Elle enfila une robe de chambre et sortit de la pièce, parcourant les couloirs sans itinéraire précis en tête. L'inconfort revint quelques fois, mais rien qui la fit changer d'avis sur sa situation. Après tout, elle avait eu ce genre de sensation auparavant et puis il était beaucoup trop tôt pour alerter la maison pour ce qui pourrait très bien être une fausse alerte. Elle ne put s'empêcher de ressentir une légère frustration; elle avait déjà vécu un accouchement auparavant alors pourquoi ne savait-elle pas avec certitude si oui ou non son temps était venu? Certes, son expérience datait de plus de deux ans maintenant, mais sûrement, quand un évènement est aussi marquant, les détails restent de façon plus permanente dans l'esprit?
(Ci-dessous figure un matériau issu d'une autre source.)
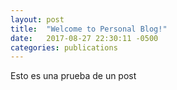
 ```yaml
---
layout: post
title:  "Welcome to Personal Blog!"
date:   2017-08-27 22:30:11 -0500
categories: publications
---
```

Esto es una prueba de un post
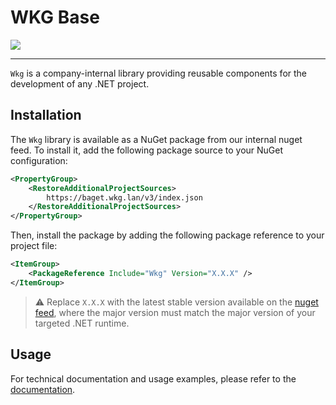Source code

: # WKG Base

![](https://git.wkg.lan/WKG/components/wkg-base/badges/main/pipeline.svg)

---

`Wkg` is a company-internal library providing reusable components for the development of any .NET project.

## Installation

The `Wkg` library is available as a NuGet package from our internal nuget feed. To install it, add the following package source to your NuGet configuration:

```xml
<PropertyGroup>
    <RestoreAdditionalProjectSources>
        https://baget.wkg.lan/v3/index.json
    </RestoreAdditionalProjectSources>
</PropertyGroup>
```

Then, install the package by adding the following package reference to your project file:

```xml
<ItemGroup>
    <PackageReference Include="Wkg" Version="X.X.X" />
</ItemGroup>
```

> :warning:
> Replace `X.X.X` with the latest stable version available on the [nuget feed](https://baget.wkg.lan/packages/wkg/latest), where the major version must match the major version of your targeted .NET runtime.

## Usage

For technical documentation and usage examples, please refer to the [documentation](/docs/documentation.md).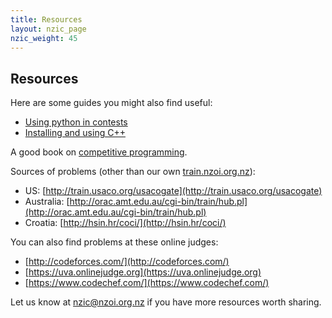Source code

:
 ```yaml
---
title: Resources
layout: nzic_page
nzic_weight: 45
---
```


## Resources

Here are some guides you might also find useful:

- [Using python in contests](resources/using-python-in-contests.pdf)
- [Installing and using C++](resources/cpp-install-instructions.pdf)

A good book on [competitive programming](https://www.comp.nus.edu.sg/~stevenha/myteaching/competitive_programming/cp1.pdf).

Sources of problems (other than our own [train.nzoi.org.nz](train.nzoi.org.nz)):

- US: [http://train.usaco.org/usacogate](http://train.usaco.org/usacogate)
- Australia: [http://orac.amt.edu.au/cgi-bin/train/hub.pl](http://orac.amt.edu.au/cgi-bin/train/hub.pl)
- Croatia: [http://hsin.hr/coci/](http://hsin.hr/coci/)

You can also find problems at these online judges:

- [http://codeforces.com/](http://codeforces.com/)
- [https://uva.onlinejudge.org](https://uva.onlinejudge.org)
- [https://www.codechef.com/](https://www.codechef.com/)

Let us know at [nzic@nzoi.org.nz](mailto:nzic@nzoi.org.nz) if you have more resources worth sharing.
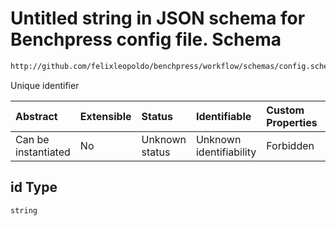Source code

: # Untitled string in JSON schema for Benchpress config file. Schema

```txt
http://github.com/felixleopoldo/benchpress/workflow/schemas/config.schema.json#/definitions/bnlearn_gs/properties/id
```

Unique identifier

| Abstract            | Extensible | Status         | Identifiable            | Custom Properties | Additional Properties | Access Restrictions | Defined In                                                        |
| :------------------ | :--------- | :------------- | :---------------------- | :---------------- | :-------------------- | :------------------ | :---------------------------------------------------------------- |
| Can be instantiated | No         | Unknown status | Unknown identifiability | Forbidden         | Allowed               | none                | [config.schema.json\*](config.schema.json "open original schema") |

## id Type

`string`
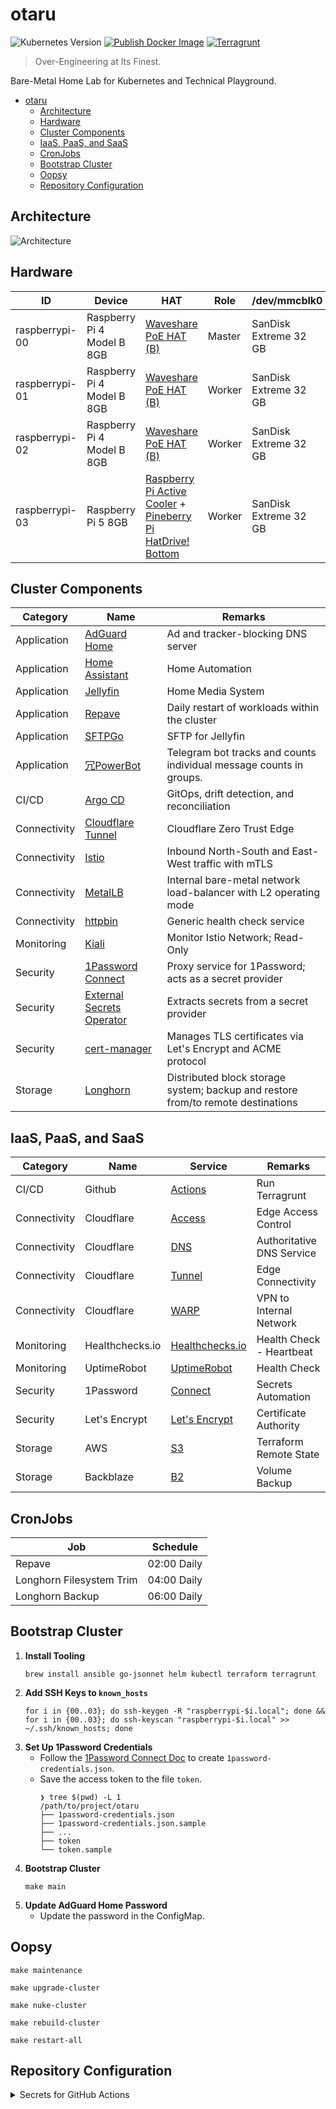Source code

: # otaru

![Kubernetes Version](https://img.shields.io/badge/Kubernetes-v1.28.4+k3s2-blue)
[![Publish Docker Image](https://github.com/siutsin/otaru/actions/workflows/publish-docker-image.yml/badge.svg)](https://github.com/siutsin/otaru/actions/workflows/publish-docker-image.yml)
[![Terragrunt](https://github.com/siutsin/otaru/actions/workflows/terragrunt.yaml/badge.svg)](https://github.com/siutsin/otaru/actions/workflows/terragrunt.yaml)

> Over-Engineering at Its Finest.

Bare-Metal Home Lab for Kubernetes and Technical Playground.

<!-- TOC -->
* [otaru](#otaru)
  * [Architecture](#architecture)
  * [Hardware](#hardware)
  * [Cluster Components](#cluster-components)
  * [IaaS, PaaS, and SaaS](#iaas-paas-and-saas)
  * [CronJobs](#cronjobs)
  * [Bootstrap Cluster](#bootstrap-cluster)
  * [Oopsy](#oopsy)
  * [Repository Configuration](#repository-configuration)
<!-- TOC -->

## Architecture

![Architecture](https://i.imgur.com/sAnmWzP.png)

## Hardware

| ID             | Device                     | HAT                                                                                                                                                                                           | Role   | /dev/mmcblk0          | /dev/nvme0n1                                    |
|----------------|----------------------------|-----------------------------------------------------------------------------------------------------------------------------------------------------------------------------------------------|--------|-----------------------|-------------------------------------------------|
| raspberrypi-00 | Raspberry Pi 4 Model B 8GB | [Waveshare PoE HAT (B)](https://thepihut.com/products/power-over-ethernet-hat-for-raspberry-pi-4-3b)                                                                                          | Master | SanDisk Extreme 32 GB | -                                               |
| raspberrypi-01 | Raspberry Pi 4 Model B 8GB | [Waveshare PoE HAT (B)](https://thepihut.com/products/power-over-ethernet-hat-for-raspberry-pi-4-3b)                                                                                          | Worker | SanDisk Extreme 32 GB | -                                               |
| raspberrypi-02 | Raspberry Pi 4 Model B 8GB | [Waveshare PoE HAT (B)](https://thepihut.com/products/power-over-ethernet-hat-for-raspberry-pi-4-3b)                                                                                          | Worker | SanDisk Extreme 32 GB | -                                               |
| raspberrypi-03 | Raspberry Pi 5 8GB         | [Raspberry Pi Active Cooler](https://www.raspberrypi.com/products/active-cooler/) + [Pineberry Pi HatDrive! Bottom](https://pineberrypi.com/products/hatdrive-bottom-2230-2242-2280-for-rpi5) | Worker | SanDisk Extreme 32 GB | Samsung 980 PRO NVMe™ M.2 SSD 2TB (MZ-V8P2T0BW) |

## Cluster Components

| Category     | Name                                                                                                | Remarks                                                                          |
|--------------|-----------------------------------------------------------------------------------------------------|----------------------------------------------------------------------------------|
| Application  | [AdGuard Home](https://github.com/AdguardTeam/AdGuardHome)                                          | Ad and tracker-blocking DNS server                                               |
| Application  | [Home Assistant](https://www.home-assistant.io/)                                                    | Home Automation                                                                  |
| Application  | [Jellyfin](https://jellyfin.org/)                                                                   | Home Media System                                                                |
| Application  | [Repave](helm-charts/repave)                                                                        | Daily restart of workloads within the cluster                                    |
| Application  | [SFTPGo](https://github.com/drakkan/sftpgo)                                                         | SFTP for Jellyfin                                                                |
| Application  | [冗PowerBot](https://github.com/siutsin/telegram-jung2-bot)                                          | Telegram bot tracks and counts individual message counts in groups.              |
| CI/CD        | [Argo CD](https://github.com/argoproj/argo-cd)                                                      | GitOps, drift detection, and reconciliation                                      |
| Connectivity | [Cloudflare Tunnel](https://developers.cloudflare.com/cloudflare-one/connections/connect-networks/) | Cloudflare Zero Trust Edge                                                       |
| Connectivity | [Istio](https://github.com/istio/istio)                                                             | Inbound North-South and East-West traffic with mTLS                              |
| Connectivity | [MetalLB](https://github.com/metallb/metallb)                                                       | Internal bare-metal network load-balancer with L2 operating mode                 |
| Connectivity | [httpbin](https://github.com/Kong/httpbin)                                                          | Generic health check service                                                     |
| Monitoring   | [Kiali](https://github.com/kiali/kiali)                                                             | Monitor Istio Network; Read-Only                                                 |
| Security     | [1Password Connect](https://github.com/1Password/connect)                                           | Proxy service for 1Password; acts as a secret provider                           |
| Security     | [External Secrets Operator](https://github.com/external-secrets/external-secrets)                   | Extracts secrets from a secret provider                                          |
| Security     | [cert-manager](https://github.com/cert-manager/cert-manager)                                        | Manages TLS certificates via Let's Encrypt and ACME protocol                     |
| Storage      | [Longhorn](https://github.com/longhorn/longhorn)                                                    | Distributed block storage system; backup and restore from/to remote destinations |

## IaaS, PaaS, and SaaS

| Category     | Name            | Service                                                                                    | Remarks                   |
|--------------|-----------------|--------------------------------------------------------------------------------------------|---------------------------|
| CI/CD        | Github          | [Actions](https://github.com/features/actions)                                             | Run Terragrunt            |
| Connectivity | Cloudflare      | [Access](https://developers.cloudflare.com/cloudflare-one/policies/access/)                | Edge Access Control       |
| Connectivity | Cloudflare      | [DNS](https://developers.cloudflare.com/dns/)                                              | Authoritative DNS Service |
| Connectivity | Cloudflare      | [Tunnel](https://developers.cloudflare.com/cloudflare-one/connections/connect-networks/)   | Edge Connectivity         |
| Connectivity | Cloudflare      | [WARP](https://developers.cloudflare.com/cloudflare-one/connections/connect-devices/warp/) | VPN to Internal Network   |
| Monitoring   | Healthchecks.io | [Healthchecks.io](https://healthchecks.io/)                                                | Health Check - Heartbeat  |
| Monitoring   | UptimeRobot     | [UptimeRobot](https://uptimerobot.com/)                                                    | Health Check              |
| Security     | 1Password       | [Connect](https://developer.1password.com/docs/connect/)                                   | Secrets Automation        |
| Security     | Let's Encrypt   | [Let's Encrypt](https://letsencrypt.org/)                                                  | Certificate Authority     |
| Storage      | AWS             | [S3](https://aws.amazon.com/s3/)                                                           | Terraform Remote State    |
| Storage      | Backblaze       | [B2](https://www.backblaze.com/cloud-storage)                                              | Volume Backup             |

## CronJobs

| Job                      | Schedule    |
|--------------------------|-------------|
| Repave                   | 02:00 Daily |
| Longhorn Filesystem Trim | 04:00 Daily |
| Longhorn Backup          | 06:00 Daily |

## Bootstrap Cluster

1. **Install Tooling**
    ```shell
    brew install ansible go-jsonnet helm kubectl terraform terragrunt
    ```
2. **Add SSH Keys to `known_hosts`**
    ```shell
    for i in {00..03}; do ssh-keygen -R "raspberrypi-$i.local"; done && for i in {00..03}; do ssh-keyscan "raspberrypi-$i.local" >> ~/.ssh/known_hosts; done
    ```
3. **Set Up 1Password Credentials**
    - Follow the [1Password Connect Doc](https://developer.1password.com/docs/connect/get-started/#step-2-deploy-1password-connect-server) to create `1password-credentials.json`.
    - Save the access token to the file `token`.
        ```shell
        ❯ tree $(pwd) -L 1
        /path/to/project/otaru
        ├── 1password-credentials.json
        ├── 1password-credentials.json.sample
        ├── ...
        ├── token
        └── token.sample
        ```
4. **Bootstrap Cluster**
    ```shell
    make main
    ```
5. **Update AdGuard Home Password**
    - Update the password in the ConfigMap.

## Oopsy

```shell
make maintenance
```

```shell
make upgrade-cluster
```

```shell
make nuke-cluster
```

```shell
make rebuild-cluster
```

```shell
make restart-all
```

## Repository Configuration

<details>
<summary>Secrets for GitHub Actions</summary>

| Key                             |
|---------------------------------|
| AWS_ACCESS_KEY_ID               |
| AWS_SECRET_ACCESS_KEY           |
| B2_APPLICATION_KEY              |
| B2_APPLICATION_KEY_ID           |
| CLOUDFLARE_ACCOUNT_ID           |
| CLOUDFLARE_API_TOKEN            |
| CLOUDFLARE_TUNNEL_SECRET        |
| CLOUDFLARE_ZONE                 |
| CLOUDFLARE_ZONE_ID              |
| CLOUDFLARE_ZONE_SUBDOMAIN       |
| CLOUDFLARE_ZONE_TUNNEL_IP_LIST  |
| GH_ADD_COMMENT_TOKEN            |
| GH_DELETE_UNTAGGED_IMAGES_TOKEN |
| UPTIME_ROBOT_API_KEY            |

</details>
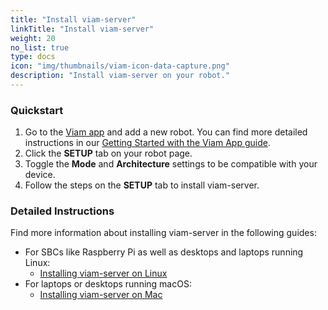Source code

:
```yaml
---
title: "Install viam-server"
linkTitle: "Install viam-server"
weight: 20
no_list: true
type: docs
icon: "img/thumbnails/viam-icon-data-capture.png"
description: "Install viam-server on your robot."
---
```


### Quickstart

1. Go to the [Viam app](https://app.viam.com) and add a new robot.
You can find more detailed instructions in our [Getting Started with the Viam App guide](/program/app-usage/#adding-a-new-robot).
2. Click the **SETUP** tab on your robot page.
3. Toggle the **Mode** and **Architecture** settings to be compatible with your device.
4. Follow the steps on the **SETUP** tab to install viam-server.

### Detailed Instructions

Find more information about installing viam-server in the following guides:

- For SBCs like Raspberry Pi as well as desktops and laptops running Linux:
  - [Installing viam-server on Linux](/installation/install/linux-install/)
- For laptops or desktops running macOS:
  - [Installing viam-server on Mac](/installation/install/macos-install/)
Elizabeth parcourut les étages sans se presser; elle pouvait entendre les domestiques s'activer, préparant la maison pour l'éveil de ses occupants, et lorsque l'horloge sonna pour la deuxième fois depuis son réveil, elle décida de rebrousser chemin afin de gagner sa chambre. Plongée dans ses pensées, elle ne vit pas M. O'Shee qui sortait tout juste de la sienne.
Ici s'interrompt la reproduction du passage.